Kontradisi lain, sudah didebat bahwa terjadi percampuran antara penutur
Austronesia dan Papua di sekitar pesisir utara PNG ~4500 tahun yang lalu. Jika
dilihat berdasarkan analisis autosomal SNP dan STR, efek tersebut terlihat. Dan
tentu saja tergantung dari panel yang dipakai. Penetapan mana yang berasal dari
Asia dan mana yang asli Papua perlu dikaji ulang. Bahkan Wollstein (2010) dan
Kimura (2008) mencatat setidaknya 20-30% genepool penutur Austronesia masuk
ke Pasifik karena proses admixture. Sedangkan populasi Melanesia masih tercatat di
angka 50%. Peneliti lain mencatat admixture antara penutur Austronesia
berperawakan Mongoloid dengan Orang Asli (Norhalifah et al., 2015a; Lipson et al.,
2014), kemudian disempurnakan dengan kesimpulan bahwa admixture antara
penutur Austronesia dan proto-Melayu menghasilkan populasi Melayu saat ini (Deng
et al. 2015).
Populasi penutur Austronesia dengan minimal admixture dengan populasi Papua
dipandang sebagai kandidat leluhur populasi Polynesia, yang sebagian mereka
mendiami kepulauan Bismarcks dan sekitarnya, dan kemudian migrasi sampai
Rapanui dan Selandia Baru. Mereka menghasilkan keturunan dengan karakter yang
kompleks, dengan ketidakcocokan antara penampilan fisik, gen, bahasa dan budaya
(Friedlaender 2007). Bangsa Polynesia mendiami seantero Pasifik dengan sebagian
budaya Lapita masih diwarisinya. Harga yang harus dibayar oleh proses mendiami
Pasifik adalah keragaman genetik yang semakin berkurang. Berkurangnya
keragaman genetik dari Barat ke Timur di seantero Pasifik karena peristiwa founder
effect yang berulang, kadang diinterpretasikan sebagai bottleneck genetik di
Polynesia, meskipun istilah tersebut kurang tepat. Sedangkan pada suku Maori di
Selandia Baru, berkurangnya variabilitas hanya berkisar antara 5-10%. Dan peneliti
meyakini hanya berdasarkan data populasi paling ujung dari ekspansi Austronesia,
dengan resiko bahwa migrasi yang terjadi karena direncanakan, dan dalam jumlah
besar, seperti yang diteliti Storey et al. (2013). Banyak populasi penutur
Austronesia saat ini mengalami episode baru admixture, seperti suku Maori dan
Hawaii, dengan populasi Eropa, dan hal tersebut dibarengi dengan pergeseran
bahasa menjadi bahasa Inggris dengan dialek lokal.

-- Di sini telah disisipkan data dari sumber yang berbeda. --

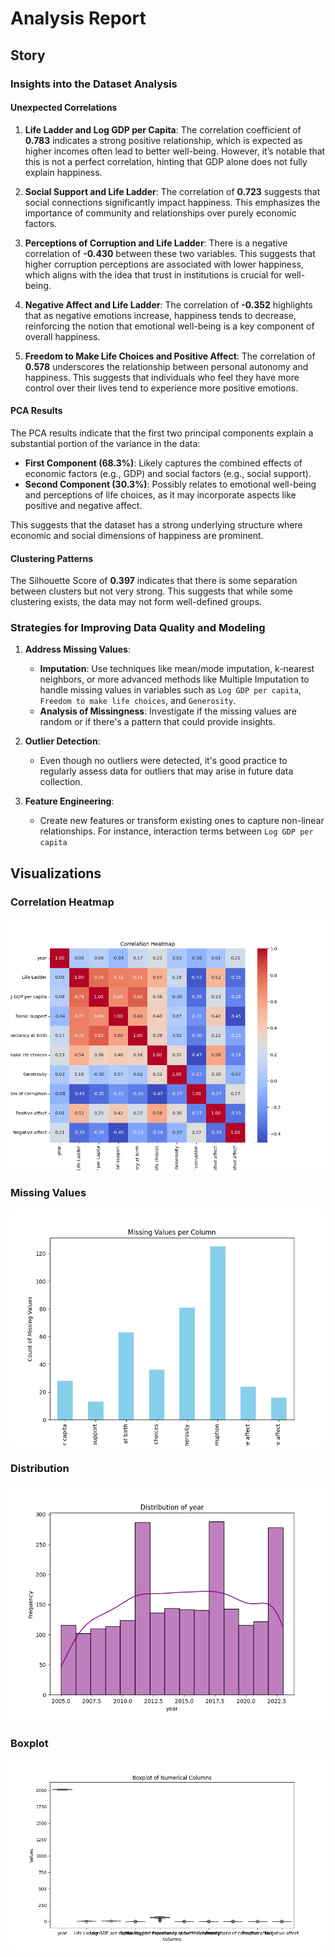 # Analysis Report

## Story

### Insights into the Dataset Analysis

#### Unexpected Correlations

1. **Life Ladder and Log GDP per Capita**: The correlation coefficient of **0.783** indicates a strong positive relationship, which is expected as higher incomes often lead to better well-being. However, it’s notable that this is not a perfect correlation, hinting that GDP alone does not fully explain happiness.

2. **Social Support and Life Ladder**: The correlation of **0.723** suggests that social connections significantly impact happiness. This emphasizes the importance of community and relationships over purely economic factors.

3. **Perceptions of Corruption and Life Ladder**: There is a negative correlation of **-0.430** between these two variables. This suggests that higher corruption perceptions are associated with lower happiness, which aligns with the idea that trust in institutions is crucial for well-being.

4. **Negative Affect and Life Ladder**: The correlation of **-0.352** highlights that as negative emotions increase, happiness tends to decrease, reinforcing the notion that emotional well-being is a key component of overall happiness.

5. **Freedom to Make Life Choices and Positive Affect**: The correlation of **0.578** underscores the relationship between personal autonomy and happiness. This suggests that individuals who feel they have more control over their lives tend to experience more positive emotions.

#### PCA Results

The PCA results indicate that the first two principal components explain a substantial portion of the variance in the data:

- **First Component (68.3%)**: Likely captures the combined effects of economic factors (e.g., GDP) and social factors (e.g., social support).
- **Second Component (30.3%)**: Possibly relates to emotional well-being and perceptions of life choices, as it may incorporate aspects like positive and negative affect.

This suggests that the dataset has a strong underlying structure where economic and social dimensions of happiness are prominent.

#### Clustering Patterns

The Silhouette Score of **0.397** indicates that there is some separation between clusters but not very strong. This suggests that while some clustering exists, the data may not form well-defined groups. 

### Strategies for Improving Data Quality and Modeling

1. **Address Missing Values**: 
   - **Imputation**: Use techniques like mean/mode imputation, k-nearest neighbors, or more advanced methods like Multiple Imputation to handle missing values in variables such as `Log GDP per capita`, `Freedom to make life choices`, and `Generosity`.
   - **Analysis of Missingness**: Investigate if the missing values are random or if there's a pattern that could provide insights.

2. **Outlier Detection**:
   - Even though no outliers were detected, it's good practice to regularly assess data for outliers that may arise in future data collection.

3. **Feature Engineering**:
   - Create new features or transform existing ones to capture non-linear relationships. For instance, interaction terms between `Log GDP per capita`

## Visualizations
### Correlation Heatmap
![Correlation Heatmap](correlation_heatmap.png)
### Missing Values
![Missing Values](missing_values.png)
### Distribution
![Distribution](distribution.png)
### Boxplot
![Boxplot](boxplot.png)
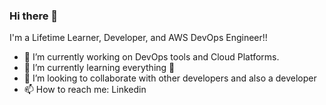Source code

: ### Hi there 👋
I'm a Lifetime Learner, Developer, and AWS DevOps Engineer!!

- 🔭 I’m currently working on DevOps tools and Cloud Platforms.
- 🌱 I’m currently learning everything 🤣
- 👯 I’m looking to collaborate with other developers and also a developer
- 📫 How to reach me: Linkedin 

<!--
**suren-tanwar/suren-tanwar** is a ✨ _special_ ✨ repository because its `README.md` (this file) appears on your GitHub profile.

Here are some ideas to get you started:
- 💬 Ask me about ...
- 🤔 I’m looking for help with ...
- ⚡ Fun fact: ...
-->








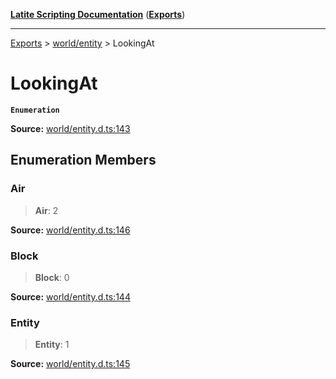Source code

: [**Latite Scripting Documentation**](../../README.md) ([**Exports**](../../exports.md))

---

[Exports](../../exports.md) > [world/entity](../index.md) > LookingAt

# LookingAt

**`Enumeration`**

**Source:** [world/entity.d.ts:143](https://github.com/LatiteScripting/latitescripting.github.io/blob/feb6a18/definitions/world/entity.d.ts#L143)

## Enumeration Members

### Air

> **Air**: 2

**Source:** [world/entity.d.ts:146](https://github.com/LatiteScripting/latitescripting.github.io/blob/feb6a18/definitions/world/entity.d.ts#L146)

### Block

> **Block**: 0

**Source:** [world/entity.d.ts:144](https://github.com/LatiteScripting/latitescripting.github.io/blob/feb6a18/definitions/world/entity.d.ts#L144)

### Entity

> **Entity**: 1

**Source:** [world/entity.d.ts:145](https://github.com/LatiteScripting/latitescripting.github.io/blob/feb6a18/definitions/world/entity.d.ts#L145)
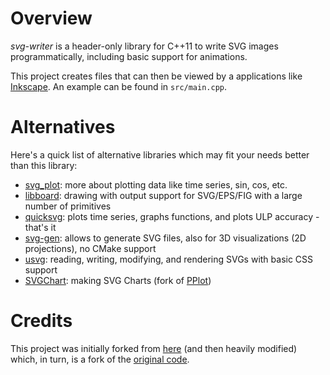 # Overview
*svg-writer* is a header-only library for C++11 to write SVG images programmatically, including basic support for animations.

This project creates files that can then be viewed by a applications like [Inkscape](https://inkscape.org/). An example can be found in `src/main.cpp`.

# Alternatives
Here's a quick list of alternative libraries which may fit your needs better than this library:
- [svg_plot](https://github.com/pabristow/svg_plot): more about plotting data like time series, sin, cos, etc.
- [libboard](https://github.com/c-koi/libboard): drawing with output support for SVG/EPS/FIG with a large number of primitives
- [quicksvg](https://github.com/NAThompson/quicksvg): plots time series, graphs functions, and plots ULP accuracy - that's it
- [svg-gen](https://github.com/carlos-urena/svg-gen): allows to generate SVG files, also for 3D visualizations (2D projections), no CMake support
- [usvg](https://github.com/styluslabs/usvg): reading, writing, modifying, and rendering SVGs with basic CSS support
- [SVGChart](https://github.com/davecom/SVGChart): making SVG Charts (fork of [PPlot](http://pplot.sourceforge.net/))

# Credits
This project was initially forked from [here](https://github.com/adishavit/simple-svg) (and then heavily modified) which, in turn, is a fork of the [original code](https://code.google.com/archive/p/simple-svg/).

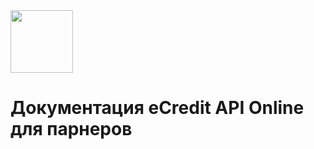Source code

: <img src="https://github.com/templton/ecredit_api_online/raw/master/ecredit.png" height="100px" />

# Документация eCredit API Online для парнеров
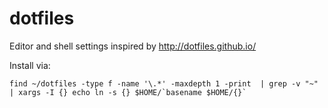 dotfiles
========

Editor and shell settings inspired by http://dotfiles.github.io/

Install via:

    find ~/dotfiles -type f -name '\.*' -maxdepth 1 -print  | grep -v "~" | xargs -I {} echo ln -s {} $HOME/`basename $HOME/{}`
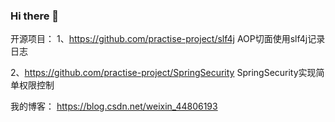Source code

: ### Hi there 👋
开源项目：
1、https://github.com/practise-project/slf4j  AOP切面使用slf4j记录日志

2、https://github.com/practise-project/SpringSecurity   SpringSecurity实现简单权限控制

我的博客：
https://blog.csdn.net/weixin_44806193
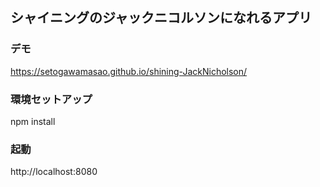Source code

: ## シャイニングのジャックニコルソンになれるアプリ

### デモ

https://setogawamasao.github.io/shining-JackNicholson/

### 環境セットアップ

npm install

### 起動

http://localhost:8080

Di Indonesia, setidaknya para ahli genetika mencatat ada empat sumber populasi
utama. Pertama, pribumi Sundaland yang terkait dengan Negrito/Orang Asli,
kemudian Austroasiatik setidaknya masuk pada awal era glasial (perlu mengkaji
kembali penelitian Jinam et al. (2012), utamanya garis paternal). Hal ini bisa
dipandang sebagai episode lain terjadinya aliran gen antara populasi Austroasiatik
dengan Austronesia, sebagai populasi ketiga yang datang kemudian, tercermin
dalam perkembangan tradisi budaya lokal (Tumonggor et al. 2013). Episode terakhir
adalah migrasi dari populasi Arab, China dan India, para saudagar yang masuk
Kemudian, menurut model STEM, satu cabang bangsa Austronesia dari kepulauan
Nusantara migrasi ke arah timur, melalui pesisir utara PNG, dan kemudian ke
Pasifik. Satu cabang lagi menuju ke arah barat, dari Borneo, Sumatra dan Jawa,
menembus Samudra India dan menuju Madagascar. Untuk fraksi yang ke arah
Madagascar, kita perlu melihat penelitian P. Kusuma (2015). Sedangkan fraksi yang
ke arah Pasifik kita perlu meneliti struktur populasi masing-masing pulau di Pasifik.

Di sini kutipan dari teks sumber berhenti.